» **DATA FOR REVIEW**:

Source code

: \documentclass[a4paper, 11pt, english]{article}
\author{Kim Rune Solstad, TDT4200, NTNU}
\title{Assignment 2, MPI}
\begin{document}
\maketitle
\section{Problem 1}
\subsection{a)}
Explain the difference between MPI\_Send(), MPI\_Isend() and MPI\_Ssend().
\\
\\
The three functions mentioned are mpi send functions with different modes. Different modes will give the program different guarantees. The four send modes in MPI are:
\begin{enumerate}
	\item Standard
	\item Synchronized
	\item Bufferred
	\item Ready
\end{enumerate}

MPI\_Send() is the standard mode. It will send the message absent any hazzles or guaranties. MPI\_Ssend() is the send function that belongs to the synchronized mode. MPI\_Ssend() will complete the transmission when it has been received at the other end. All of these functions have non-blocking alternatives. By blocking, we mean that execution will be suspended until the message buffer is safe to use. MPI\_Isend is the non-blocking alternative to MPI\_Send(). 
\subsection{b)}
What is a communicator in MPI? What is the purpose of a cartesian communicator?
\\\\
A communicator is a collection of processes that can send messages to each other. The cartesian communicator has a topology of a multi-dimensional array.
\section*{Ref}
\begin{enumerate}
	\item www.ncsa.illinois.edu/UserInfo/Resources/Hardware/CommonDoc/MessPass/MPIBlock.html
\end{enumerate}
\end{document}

» **ABOUT THIS EXERCISE**: Output the full set of entries exactly as they were given.

» **SOLUTION FOR THIS EXERCISE**:
Source code

: \documentclass[a4paper, 11pt, english]{article}
\author{Kim Rune Solstad, TDT4200, NTNU}
\title{Assignment 2, MPI}
\begin{document}
\maketitle
\section{Problem 1}
\subsection{a)}
Explain the difference between MPI\_Send(), MPI\_Isend() and MPI\_Ssend().
\\
\\
The three functions mentioned are mpi send functions with different modes. Different modes will give the program different guarantees. The four send modes in MPI are:
\begin{enumerate}
	\item Standard
	\item Synchronized
	\item Bufferred
	\item Ready
\end{enumerate}

MPI\_Send() is the standard mode. It will send the message absent any hazzles or guaranties. MPI\_Ssend() is the send function that belongs to the synchronized mode. MPI\_Ssend() will complete the transmission when it has been received at the other end. All of these functions have non-blocking alternatives. By blocking, we mean that execution will be suspended until the message buffer is safe to use. MPI\_Isend is the non-blocking alternative to MPI\_Send(). 
\subsection{b)}
What is a communicator in MPI? What is the purpose of a cartesian communicator?
\\\\
A communicator is a collection of processes that can send messages to each other. The cartesian communicator has a topology of a multi-dimensional array.
\section*{Ref}
\begin{enumerate}
	\item www.ncsa.illinois.edu/UserInfo/Resources/Hardware/CommonDoc/MessPass/MPIBlock.html
\end{enumerate}
\end{document}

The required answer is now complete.